Last night (10/3/2015) the BBC's Horizon programme gave viewers an update on the search for gravity waves, the looked for proof of cosmologist, Alan Guth's, theory of inflation in the very early universe. The programme focussed on the work at the 'Bicep 2' telescope and the Planck satellite as they scoured the universe for evidence of B-Mode polarisation, the tell-tale fingerprint of gravity waves. Despite many years of searching, at extremely high cost, in sites such as the South Pole, no conclusive evidence has been found of this product of the 'Big Bang'. I may have the reason.

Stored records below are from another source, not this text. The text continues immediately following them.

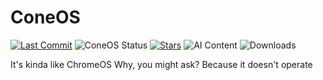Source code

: # ConeOS
[![Last Commit](https://img.shields.io/github/last-commit/ANGRYCONE/ConeOS)](https://github.com/ANGRYCONE/ConeOS/commits/main)
![ConeOS Status](https://img.shields.io/badge/ConeOS-Finished-blueviolet?style=flat-square&logo=linux)
[![Stars](https://img.shields.io/github/stars/ANGRYCONE/ConeOS?style=social)](https://github.com/ANGRYCONE/ConeOS/stargazers)
![AI Content](https://img.shields.io/badge/Contains%20AI%20Content-A%20teeny%20tiny%20little%20bit-yellow?style=flat-square&logo=https://upload.wikimedia.org/wikipedia/commons/thumb/e/ef/ChatGPT-Logo.svg/512px-ChatGPT-Logo.svg.png)
![Downloads](https://img.shields.io/github/downloads/ANGRYCONE/ConeOS/latest/total?style=flat-square)

It's kinda like ChromeOS
Why, you might ask?
Because it doesn't operate

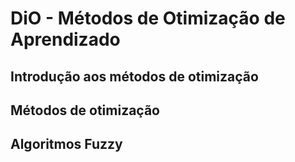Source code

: # DiO - Métodos de Otimização de Aprendizado

## Introdução aos métodos de otimização

## Métodos de otimização

## Algoritmos Fuzzy

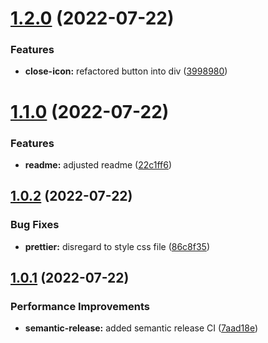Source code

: # [1.2.0](https://github.com/Se-Gl/next-modal/compare/v1.1.0...v1.2.0) (2022-07-22)


### Features

* **close-icon:** refactored button into div ([3998980](https://github.com/Se-Gl/next-modal/commit/3998980c016a0d1b5951d32d6b62b402ef6586cd))

# [1.1.0](https://github.com/Se-Gl/next-modal/compare/v1.0.2...v1.1.0) (2022-07-22)

### Features

- **readme:** adjusted readme ([22c1ff6](https://github.com/Se-Gl/next-modal/commit/22c1ff6231bc0b7e1ae3a1cfbcaf990a1490f3fa))

## [1.0.2](https://github.com/Se-Gl/next-modal/compare/v1.0.1...v1.0.2) (2022-07-22)

### Bug Fixes

- **prettier:** disregard to style css file ([86c8f35](https://github.com/Se-Gl/next-modal/commit/86c8f3536e26158375c70cab54869e75b5599478))

## [1.0.1](https://github.com/Se-Gl/next-modal/compare/v1.0.0...v1.0.1) (2022-07-22)

### Performance Improvements

- **semantic-release:** added semantic release CI ([7aad18e](https://github.com/Se-Gl/next-modal/commit/7aad18ee1fde692d19712750c13a07e61dabc491))
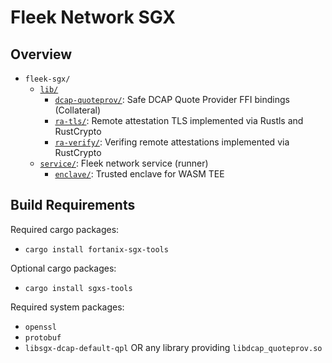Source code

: # Fleek Network SGX

## Overview

- `fleek-sgx/`
    - [`lib/`](./lib)
        - [`dcap-quoteprov/`](./lib/dcap-quoteprov): Safe DCAP Quote Provider FFI bindings (Collateral)
        - [`ra-tls/`](./lib/ra-tls): Remote attestation TLS implemented via Rustls and RustCrypto
        - [`ra-verify/`](./lib/ra-verify): Verifing remote attestations implemented via RustCrypto
    - [`service/`](./service): Fleek network service (runner)
        - [`enclave/`](./service/enclave): Trusted enclave for WASM TEE

## Build Requirements

Required cargo packages:
- `cargo install fortanix-sgx-tools`

Optional cargo packages:
- `cargo install sgxs-tools`

Required system packages:
- `openssl`
- `protobuf`
- `libsgx-dcap-default-qpl` OR any library providing `libdcap_quoteprov.so`
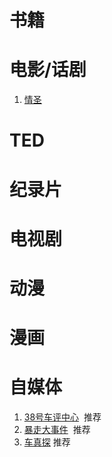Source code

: # 书籍

# 电影/话剧
1. [情圣](https://movie.douban.com/subject/26879060/)

# TED

# 纪录片

# 电视剧

# 动漫

# 漫画

# 自媒体
1. [38号车评中心](http://i.youku.com/i/UMTUxMTg3NjU0MA==)  推荐
2. [暴走大事件](http://v.youku.com/v_show/id_XMTg2NjY0MDE1Ng==.html)  推荐
3. [车真探](http://i.youku.com/i/UMzQwNjk2NzM4NA==) 推荐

In my theory of the Universal Creation, a duality, as postulated by Plato and later by Immanuel Kant, was formed from nothing (See my book: SPIRITUAL MAN: AN INTRODUCTION TO NEGATIVE DIMENSIONS). These two parts of the universe act homeostatically, the 'unreal' part pervading the other in the way the old medium the 'ether' is supposed to have done. According to my theory this 'unreal' part of the universe is dominated by matter defined by negative and complex dimensions, the latter characterised by the factor, the square root of minus one. It can be shown that the force of gravity acts over both parts thereby diminishing its strength in our ('real') part of the universe compared with the other forces of nature.
If gravity waves exist, and I am open minded about Guth's vision of inflation, then their non-appearance may be due to the fact that those produced in the 'unreal' part of the universe cancel out exactly those created in the other by a process called 'interference'.